3.29.2005

A psicose do compromisso

Oferecera-se para as ajudar, “não obrigada, vai descansar as pernas, ‘tás cá com uma cara”. Ah, pois!
Sentou-se no sofá a olhar alienadamente para o comando da televisão e para a dita cuja. Esperava ver cartas a surgirem no ecrân, mudando de posição uma a uma ou em blocos completos quando permitido pelas regras do jogo. Passara o dia nisso: Paciências de computador. O trabalho a acumular-se, e pouco ânimo para o fazer.
Havia descoberto em si o eterno retorno e era deplorável constatar que a culpa era sua.
O desgaste que tal lhe provocava era tal que aos olhos incautas de suas amigas até estava "cá com uma cara".
Muito trabalho, coitada, dizia uma, chatices, apostava outra.
Regressão: 15 anos, 10º ano, primeiro namorado, fiel, obsessivamente fiel, ligava-lhe para avisar que, dado um período de ausência intolerável por pensar nela se tinha masturbado, sim? E? desculpa-me! Claro, claro. Um gajo insuportável, mas estava presente nos bons e, sobretudo (ao que ela dava muito valor) nos maus momentos.
Isso não a impedia de ler as revistas da mãe sobre relacionamentos, casamentos, e homens lindos, perfeitos até ao pequeno poro fechado sobre a linha da barba.

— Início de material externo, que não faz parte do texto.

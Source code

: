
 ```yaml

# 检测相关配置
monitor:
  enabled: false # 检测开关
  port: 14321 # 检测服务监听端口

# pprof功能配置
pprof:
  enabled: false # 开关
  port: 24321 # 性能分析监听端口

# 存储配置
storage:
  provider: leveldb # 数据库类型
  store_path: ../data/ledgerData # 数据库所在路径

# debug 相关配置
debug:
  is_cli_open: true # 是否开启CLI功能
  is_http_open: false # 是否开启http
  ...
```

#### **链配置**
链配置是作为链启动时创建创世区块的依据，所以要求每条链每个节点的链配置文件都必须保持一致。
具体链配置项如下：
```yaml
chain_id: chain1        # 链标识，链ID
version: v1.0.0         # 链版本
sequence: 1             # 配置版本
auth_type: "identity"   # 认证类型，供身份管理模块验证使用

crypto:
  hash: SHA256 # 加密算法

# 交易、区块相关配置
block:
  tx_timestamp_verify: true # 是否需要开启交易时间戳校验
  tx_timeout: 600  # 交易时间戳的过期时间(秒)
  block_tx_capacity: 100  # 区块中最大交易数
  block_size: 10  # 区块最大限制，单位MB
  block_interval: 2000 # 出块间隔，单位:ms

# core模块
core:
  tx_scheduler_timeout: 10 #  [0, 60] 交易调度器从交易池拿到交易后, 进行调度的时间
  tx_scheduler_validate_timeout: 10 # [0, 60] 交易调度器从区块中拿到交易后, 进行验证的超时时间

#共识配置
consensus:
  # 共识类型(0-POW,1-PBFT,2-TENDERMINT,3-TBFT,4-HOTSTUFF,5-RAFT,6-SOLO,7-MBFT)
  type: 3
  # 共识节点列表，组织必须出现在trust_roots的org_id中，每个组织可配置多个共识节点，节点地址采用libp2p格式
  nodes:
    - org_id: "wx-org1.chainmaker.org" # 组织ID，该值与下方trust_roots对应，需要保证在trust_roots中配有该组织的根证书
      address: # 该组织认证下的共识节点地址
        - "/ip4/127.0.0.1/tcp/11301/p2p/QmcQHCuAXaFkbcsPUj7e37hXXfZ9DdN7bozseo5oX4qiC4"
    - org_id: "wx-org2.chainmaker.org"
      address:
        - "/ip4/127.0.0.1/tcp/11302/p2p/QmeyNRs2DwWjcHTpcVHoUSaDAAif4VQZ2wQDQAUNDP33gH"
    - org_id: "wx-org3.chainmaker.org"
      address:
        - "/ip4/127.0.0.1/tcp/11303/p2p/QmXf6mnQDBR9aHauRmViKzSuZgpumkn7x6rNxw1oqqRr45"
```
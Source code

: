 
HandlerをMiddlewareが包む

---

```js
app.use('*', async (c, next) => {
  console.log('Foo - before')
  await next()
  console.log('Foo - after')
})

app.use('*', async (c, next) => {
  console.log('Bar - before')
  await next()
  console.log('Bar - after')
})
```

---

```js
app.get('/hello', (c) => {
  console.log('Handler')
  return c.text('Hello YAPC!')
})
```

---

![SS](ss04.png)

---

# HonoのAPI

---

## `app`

O To Zé era jeitoso, até apetecível a à custa do qual ela granjeara algumas invejas no colégio, mas... Maria não estava apaixonada. Apenas queria ter um namorado como convém, a mãe aprovava, o pai ignorava, as notas subiam, o respeito conquistado. As graves carências afectivas típicas e aceitáveis na adolescência que sempre se sentem mas que se ignoram comuns a todos os que nos rodeiam, desconhecia-as agora.
11º, 12º, entrada na faculdade.
Novos colegas, mais tarde amigos, e Maria cansava-se com crescente facilidade do seu sempre presente namorado.
Acabou, ele chorou e fez o imperdoável.
O que nunca se aceita.
Pediu-a em casamento.
Dito e feito, Maria ganhou aversão ao casamento.
Aos gajos fáceis, aos obsessivos, aos presentes.